Smart contracts may not include appropriate or sufficient backup / failover mechanisms in case something goes awry.

  • Smart contracts may depend on other systems to fulfill contract terms. These other systems may have vulnerabilities that could prevent the smart contract from functioning as intended.

  • Some smart contract platforms may be missing critical system safeguards and customer protections.

  • Where smart contracts are linked to a blockchain, forks in the chain could create operational problems.

  • In case of an operational failure, recourse may be limited or non-existent — complete loss of a virtual asset is possible.

  • Poor governance. Smart contracts may require attention, action, and possible revision subject to appropriate governance and liability mechanisms.

    • Low Level Monotiroing of Deployed Contracts (e.g. QuickBlocks)

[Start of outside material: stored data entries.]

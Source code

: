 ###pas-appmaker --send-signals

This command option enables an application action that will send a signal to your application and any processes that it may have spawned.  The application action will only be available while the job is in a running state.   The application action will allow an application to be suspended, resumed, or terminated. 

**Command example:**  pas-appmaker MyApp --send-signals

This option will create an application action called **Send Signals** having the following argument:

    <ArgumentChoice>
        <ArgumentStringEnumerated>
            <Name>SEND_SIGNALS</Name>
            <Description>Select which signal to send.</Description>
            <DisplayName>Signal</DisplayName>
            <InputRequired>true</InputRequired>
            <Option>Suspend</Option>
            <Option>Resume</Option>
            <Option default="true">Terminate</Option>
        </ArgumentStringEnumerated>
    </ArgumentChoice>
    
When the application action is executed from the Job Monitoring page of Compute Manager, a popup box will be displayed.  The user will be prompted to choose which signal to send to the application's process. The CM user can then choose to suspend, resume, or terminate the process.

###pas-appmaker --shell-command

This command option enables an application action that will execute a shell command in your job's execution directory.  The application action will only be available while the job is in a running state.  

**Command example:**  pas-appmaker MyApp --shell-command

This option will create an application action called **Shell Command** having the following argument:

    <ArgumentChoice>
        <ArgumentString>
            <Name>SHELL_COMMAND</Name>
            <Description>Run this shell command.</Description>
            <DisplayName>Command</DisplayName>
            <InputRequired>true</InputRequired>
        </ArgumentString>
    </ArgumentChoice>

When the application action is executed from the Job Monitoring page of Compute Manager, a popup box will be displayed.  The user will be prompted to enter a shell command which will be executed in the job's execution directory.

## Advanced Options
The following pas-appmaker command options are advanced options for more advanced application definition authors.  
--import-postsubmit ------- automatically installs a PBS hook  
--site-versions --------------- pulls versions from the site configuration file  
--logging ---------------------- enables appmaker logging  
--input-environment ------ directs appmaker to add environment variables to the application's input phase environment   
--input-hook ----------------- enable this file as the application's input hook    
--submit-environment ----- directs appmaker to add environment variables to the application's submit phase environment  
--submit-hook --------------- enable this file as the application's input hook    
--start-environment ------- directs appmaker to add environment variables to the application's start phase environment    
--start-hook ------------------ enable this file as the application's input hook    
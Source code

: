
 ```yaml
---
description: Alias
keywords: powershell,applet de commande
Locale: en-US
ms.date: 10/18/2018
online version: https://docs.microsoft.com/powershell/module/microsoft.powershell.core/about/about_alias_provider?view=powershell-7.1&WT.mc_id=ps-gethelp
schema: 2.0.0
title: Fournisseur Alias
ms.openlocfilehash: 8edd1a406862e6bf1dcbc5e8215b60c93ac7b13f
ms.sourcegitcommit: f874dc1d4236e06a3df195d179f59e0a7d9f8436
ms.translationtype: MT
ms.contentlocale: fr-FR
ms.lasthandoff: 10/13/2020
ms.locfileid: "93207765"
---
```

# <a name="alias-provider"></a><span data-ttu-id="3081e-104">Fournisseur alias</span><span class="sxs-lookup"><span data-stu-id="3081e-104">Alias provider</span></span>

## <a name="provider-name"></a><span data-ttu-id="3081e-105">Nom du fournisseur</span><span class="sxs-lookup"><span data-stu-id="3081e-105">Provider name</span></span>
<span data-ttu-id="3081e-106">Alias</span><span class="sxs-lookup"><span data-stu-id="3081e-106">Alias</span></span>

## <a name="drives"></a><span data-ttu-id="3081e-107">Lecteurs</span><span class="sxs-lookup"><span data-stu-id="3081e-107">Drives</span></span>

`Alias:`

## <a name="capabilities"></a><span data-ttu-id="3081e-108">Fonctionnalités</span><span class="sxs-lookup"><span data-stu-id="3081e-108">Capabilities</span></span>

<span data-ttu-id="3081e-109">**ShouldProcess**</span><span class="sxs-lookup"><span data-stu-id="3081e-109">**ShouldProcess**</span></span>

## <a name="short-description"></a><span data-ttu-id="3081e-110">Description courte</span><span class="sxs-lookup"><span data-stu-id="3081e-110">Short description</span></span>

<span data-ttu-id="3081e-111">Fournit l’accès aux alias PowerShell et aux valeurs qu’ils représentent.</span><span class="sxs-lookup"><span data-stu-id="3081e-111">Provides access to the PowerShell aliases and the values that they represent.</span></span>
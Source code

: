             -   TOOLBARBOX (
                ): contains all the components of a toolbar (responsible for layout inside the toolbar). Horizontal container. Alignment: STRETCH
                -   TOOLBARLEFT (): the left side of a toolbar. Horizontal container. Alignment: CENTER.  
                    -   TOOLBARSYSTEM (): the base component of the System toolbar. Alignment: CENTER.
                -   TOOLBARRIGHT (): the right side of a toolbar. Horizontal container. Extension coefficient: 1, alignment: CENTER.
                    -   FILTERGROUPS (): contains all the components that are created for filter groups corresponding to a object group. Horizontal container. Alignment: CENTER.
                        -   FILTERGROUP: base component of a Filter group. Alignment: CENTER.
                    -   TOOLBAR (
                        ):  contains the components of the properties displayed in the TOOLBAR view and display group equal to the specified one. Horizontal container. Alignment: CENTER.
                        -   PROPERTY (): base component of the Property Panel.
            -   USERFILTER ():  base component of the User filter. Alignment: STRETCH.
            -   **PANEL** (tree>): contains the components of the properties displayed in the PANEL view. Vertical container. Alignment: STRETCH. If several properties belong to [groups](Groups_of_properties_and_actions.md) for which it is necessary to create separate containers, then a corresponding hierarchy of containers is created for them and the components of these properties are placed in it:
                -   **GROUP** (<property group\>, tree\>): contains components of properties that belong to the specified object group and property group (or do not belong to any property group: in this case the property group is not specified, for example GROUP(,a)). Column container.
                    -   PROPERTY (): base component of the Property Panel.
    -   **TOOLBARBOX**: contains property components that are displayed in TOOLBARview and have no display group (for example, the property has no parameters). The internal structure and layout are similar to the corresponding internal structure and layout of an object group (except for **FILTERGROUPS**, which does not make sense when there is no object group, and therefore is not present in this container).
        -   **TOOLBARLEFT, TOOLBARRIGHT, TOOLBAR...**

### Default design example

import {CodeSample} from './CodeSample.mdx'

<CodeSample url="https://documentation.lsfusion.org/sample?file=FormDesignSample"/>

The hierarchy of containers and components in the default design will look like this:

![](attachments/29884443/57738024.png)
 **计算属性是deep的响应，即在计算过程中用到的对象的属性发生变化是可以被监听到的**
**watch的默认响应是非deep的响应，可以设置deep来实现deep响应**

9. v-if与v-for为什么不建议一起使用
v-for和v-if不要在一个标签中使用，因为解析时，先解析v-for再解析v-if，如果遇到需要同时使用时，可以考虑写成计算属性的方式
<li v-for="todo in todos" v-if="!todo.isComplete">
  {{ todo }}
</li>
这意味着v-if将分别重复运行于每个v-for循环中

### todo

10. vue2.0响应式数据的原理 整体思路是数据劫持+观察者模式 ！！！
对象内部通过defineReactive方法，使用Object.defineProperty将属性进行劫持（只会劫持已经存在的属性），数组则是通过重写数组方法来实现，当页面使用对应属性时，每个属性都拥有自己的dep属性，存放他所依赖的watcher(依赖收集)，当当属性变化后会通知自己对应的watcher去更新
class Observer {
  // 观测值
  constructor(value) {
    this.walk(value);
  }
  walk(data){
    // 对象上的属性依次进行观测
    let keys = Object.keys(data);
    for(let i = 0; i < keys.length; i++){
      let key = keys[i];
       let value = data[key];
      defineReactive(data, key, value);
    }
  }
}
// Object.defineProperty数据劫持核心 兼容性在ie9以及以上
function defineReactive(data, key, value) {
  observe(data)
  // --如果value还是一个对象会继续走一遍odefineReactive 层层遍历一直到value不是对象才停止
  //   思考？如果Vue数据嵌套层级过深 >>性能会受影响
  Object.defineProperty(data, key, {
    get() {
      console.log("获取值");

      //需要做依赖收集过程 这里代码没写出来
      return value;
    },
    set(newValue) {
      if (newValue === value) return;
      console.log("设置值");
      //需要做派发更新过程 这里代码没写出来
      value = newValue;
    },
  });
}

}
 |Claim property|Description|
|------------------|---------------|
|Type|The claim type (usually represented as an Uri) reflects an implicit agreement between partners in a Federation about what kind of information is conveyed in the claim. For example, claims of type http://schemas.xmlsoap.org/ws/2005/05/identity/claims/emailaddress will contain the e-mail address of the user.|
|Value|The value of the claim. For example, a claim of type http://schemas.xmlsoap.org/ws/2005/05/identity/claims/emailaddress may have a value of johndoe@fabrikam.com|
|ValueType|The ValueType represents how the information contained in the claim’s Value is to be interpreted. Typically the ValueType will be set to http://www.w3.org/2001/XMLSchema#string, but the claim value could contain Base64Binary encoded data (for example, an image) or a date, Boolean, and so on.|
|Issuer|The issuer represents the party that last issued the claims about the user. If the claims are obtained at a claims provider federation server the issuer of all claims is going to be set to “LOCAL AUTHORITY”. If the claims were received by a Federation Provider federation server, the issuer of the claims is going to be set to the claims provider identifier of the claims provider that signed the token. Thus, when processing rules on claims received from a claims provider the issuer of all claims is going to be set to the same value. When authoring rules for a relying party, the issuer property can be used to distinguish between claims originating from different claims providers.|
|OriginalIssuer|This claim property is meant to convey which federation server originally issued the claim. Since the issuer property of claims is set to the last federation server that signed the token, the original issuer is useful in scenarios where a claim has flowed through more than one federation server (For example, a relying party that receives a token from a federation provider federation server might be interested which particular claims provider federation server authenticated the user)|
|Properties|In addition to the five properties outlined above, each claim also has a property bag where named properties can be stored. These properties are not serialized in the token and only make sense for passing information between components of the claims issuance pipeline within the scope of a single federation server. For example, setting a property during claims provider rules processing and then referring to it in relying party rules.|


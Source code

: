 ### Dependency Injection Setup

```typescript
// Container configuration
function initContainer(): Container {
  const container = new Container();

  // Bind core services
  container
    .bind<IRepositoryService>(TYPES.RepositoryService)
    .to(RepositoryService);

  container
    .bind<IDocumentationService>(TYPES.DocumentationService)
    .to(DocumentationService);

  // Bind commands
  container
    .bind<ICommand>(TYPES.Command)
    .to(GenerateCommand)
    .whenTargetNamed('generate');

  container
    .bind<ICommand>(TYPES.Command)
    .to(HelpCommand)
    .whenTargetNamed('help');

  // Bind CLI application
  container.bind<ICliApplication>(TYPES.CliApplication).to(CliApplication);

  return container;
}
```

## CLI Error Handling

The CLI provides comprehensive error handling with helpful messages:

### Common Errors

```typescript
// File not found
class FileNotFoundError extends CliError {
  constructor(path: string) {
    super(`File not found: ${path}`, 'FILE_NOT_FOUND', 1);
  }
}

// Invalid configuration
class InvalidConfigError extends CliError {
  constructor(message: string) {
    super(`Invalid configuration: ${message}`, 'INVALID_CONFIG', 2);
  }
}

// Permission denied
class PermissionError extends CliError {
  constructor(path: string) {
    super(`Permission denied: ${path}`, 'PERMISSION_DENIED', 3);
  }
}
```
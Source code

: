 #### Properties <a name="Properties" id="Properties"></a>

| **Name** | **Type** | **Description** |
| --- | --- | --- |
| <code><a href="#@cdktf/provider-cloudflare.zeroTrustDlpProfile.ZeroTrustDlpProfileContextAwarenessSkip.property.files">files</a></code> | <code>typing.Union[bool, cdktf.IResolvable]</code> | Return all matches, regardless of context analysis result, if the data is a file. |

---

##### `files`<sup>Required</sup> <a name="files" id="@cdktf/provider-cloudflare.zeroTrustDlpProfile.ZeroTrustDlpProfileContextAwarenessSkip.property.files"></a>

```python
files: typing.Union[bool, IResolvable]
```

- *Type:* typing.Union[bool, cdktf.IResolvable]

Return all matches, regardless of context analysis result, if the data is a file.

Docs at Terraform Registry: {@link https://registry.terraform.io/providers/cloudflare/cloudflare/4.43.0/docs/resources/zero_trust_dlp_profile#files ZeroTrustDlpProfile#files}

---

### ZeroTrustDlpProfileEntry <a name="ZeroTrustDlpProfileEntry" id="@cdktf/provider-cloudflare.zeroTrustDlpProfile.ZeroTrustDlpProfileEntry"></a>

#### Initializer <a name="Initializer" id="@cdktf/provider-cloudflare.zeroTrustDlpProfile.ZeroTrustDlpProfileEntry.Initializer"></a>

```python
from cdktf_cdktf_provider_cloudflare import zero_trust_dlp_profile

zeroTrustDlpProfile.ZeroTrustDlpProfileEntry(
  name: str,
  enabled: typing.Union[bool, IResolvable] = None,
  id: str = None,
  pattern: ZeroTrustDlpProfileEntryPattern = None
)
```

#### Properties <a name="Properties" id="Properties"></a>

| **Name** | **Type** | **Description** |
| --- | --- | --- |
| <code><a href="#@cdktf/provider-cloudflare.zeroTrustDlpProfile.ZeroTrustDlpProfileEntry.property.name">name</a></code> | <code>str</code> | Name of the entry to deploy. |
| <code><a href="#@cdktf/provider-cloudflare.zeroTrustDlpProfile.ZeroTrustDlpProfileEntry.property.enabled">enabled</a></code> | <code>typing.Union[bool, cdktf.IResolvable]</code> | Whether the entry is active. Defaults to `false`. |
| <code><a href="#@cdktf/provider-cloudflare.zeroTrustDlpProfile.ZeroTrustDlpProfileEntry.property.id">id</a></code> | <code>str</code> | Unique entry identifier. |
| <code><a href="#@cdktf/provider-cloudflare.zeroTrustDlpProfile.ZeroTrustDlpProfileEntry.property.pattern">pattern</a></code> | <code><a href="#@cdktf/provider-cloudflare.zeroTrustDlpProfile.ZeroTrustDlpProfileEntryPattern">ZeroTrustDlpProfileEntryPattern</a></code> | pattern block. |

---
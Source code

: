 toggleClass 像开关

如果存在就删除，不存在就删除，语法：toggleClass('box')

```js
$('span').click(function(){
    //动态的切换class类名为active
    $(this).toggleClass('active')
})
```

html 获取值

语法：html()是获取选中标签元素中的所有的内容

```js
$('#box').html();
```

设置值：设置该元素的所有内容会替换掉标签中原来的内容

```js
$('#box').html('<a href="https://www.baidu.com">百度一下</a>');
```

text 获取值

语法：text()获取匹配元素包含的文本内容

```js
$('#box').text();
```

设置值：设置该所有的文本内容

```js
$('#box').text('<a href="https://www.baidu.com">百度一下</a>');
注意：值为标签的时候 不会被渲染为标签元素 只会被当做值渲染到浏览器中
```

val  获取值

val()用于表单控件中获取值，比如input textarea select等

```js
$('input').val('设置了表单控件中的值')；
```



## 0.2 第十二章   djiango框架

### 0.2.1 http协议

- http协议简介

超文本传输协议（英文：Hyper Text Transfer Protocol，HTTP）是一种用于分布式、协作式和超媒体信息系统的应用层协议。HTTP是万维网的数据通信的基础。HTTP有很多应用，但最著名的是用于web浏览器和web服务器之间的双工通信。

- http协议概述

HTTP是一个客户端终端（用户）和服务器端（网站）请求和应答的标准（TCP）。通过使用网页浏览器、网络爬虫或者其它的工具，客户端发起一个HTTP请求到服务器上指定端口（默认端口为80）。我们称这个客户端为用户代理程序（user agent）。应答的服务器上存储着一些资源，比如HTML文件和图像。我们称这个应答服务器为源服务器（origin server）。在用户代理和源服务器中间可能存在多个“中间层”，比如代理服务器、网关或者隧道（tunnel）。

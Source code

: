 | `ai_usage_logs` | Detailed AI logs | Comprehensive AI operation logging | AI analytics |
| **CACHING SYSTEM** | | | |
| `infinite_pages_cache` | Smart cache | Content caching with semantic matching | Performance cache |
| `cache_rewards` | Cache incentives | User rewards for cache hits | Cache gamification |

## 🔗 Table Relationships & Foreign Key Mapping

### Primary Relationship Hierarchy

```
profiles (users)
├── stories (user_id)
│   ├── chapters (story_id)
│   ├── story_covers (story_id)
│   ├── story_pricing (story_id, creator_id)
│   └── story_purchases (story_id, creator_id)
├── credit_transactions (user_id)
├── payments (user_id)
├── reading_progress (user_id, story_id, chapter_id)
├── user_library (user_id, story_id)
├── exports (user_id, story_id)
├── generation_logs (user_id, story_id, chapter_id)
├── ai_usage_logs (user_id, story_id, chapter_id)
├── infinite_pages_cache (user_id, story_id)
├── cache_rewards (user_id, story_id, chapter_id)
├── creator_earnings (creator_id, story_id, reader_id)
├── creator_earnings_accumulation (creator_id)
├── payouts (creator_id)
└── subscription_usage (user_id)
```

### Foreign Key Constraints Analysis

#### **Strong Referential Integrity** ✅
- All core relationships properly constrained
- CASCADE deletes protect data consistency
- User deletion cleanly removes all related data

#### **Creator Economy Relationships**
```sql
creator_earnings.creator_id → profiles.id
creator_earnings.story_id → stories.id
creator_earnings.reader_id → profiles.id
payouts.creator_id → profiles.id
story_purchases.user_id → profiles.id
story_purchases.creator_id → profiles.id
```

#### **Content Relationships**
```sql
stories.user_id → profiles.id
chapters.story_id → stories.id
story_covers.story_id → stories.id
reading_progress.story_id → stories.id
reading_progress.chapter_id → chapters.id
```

    • Failsafe mechanism to return to us in case of attack or error

    • Best Practices

    • Auditing by 3rd Party

    • Functional Lanaguage Approach to design (e.g. KVM)

FailSafe Switch -

Active Monitoring

Smart Contract Monitoring:

  • Actively monitor one (or more) Ethereum smart contracts and user accounts (or any combination) watching for odd or “known-dangerous” transactional patterns. Report to anomalies to a list of email, SMS, web site, or individuals whenever something of interest happens.
End Users: Smart contract developers, smart contract participants (i.e. token holders)
Notes: “Weird” things include recursive attacks, violations of invariants (token balances to ether balance), largest purchases, most active trader accounts, etc.; Could potentially spawn an “insured” smart contract industry expectation.

Smart Contract Reporting:

  • Instantaneous “Quarterly” reports available every second. On demand reports generated for cap tables (report on token holders), individual ether holdings and transaction histories (i.e. bank statements) on a per-account, per-contract-group, by industry, or system wide.
End Users: Smart contract developers, smart contract participants (i.e. token holders), economists, regulators
Notes: Allows for self-reporting on business processes, expenditures, and revenue from outside an organization—​no need to wait for company reports; marketing efforts might engender an expectation that every smart contract’s accounting is fully transparent.

Auditing Support:

Provide data and transactional information to third parties not associated with the development team of a smart contract system. Interesting to potential investors, industry analysts, auditors and/or regulators.

End Users: regulators, auditors, potential investors
Note: Fully parsed data makes for much easier auditing of smart contracts, could expose non-delivery of promised behavior (i.e. are “provably true” gambling sites actually paying out at the rate they claim? Gambler Watch™).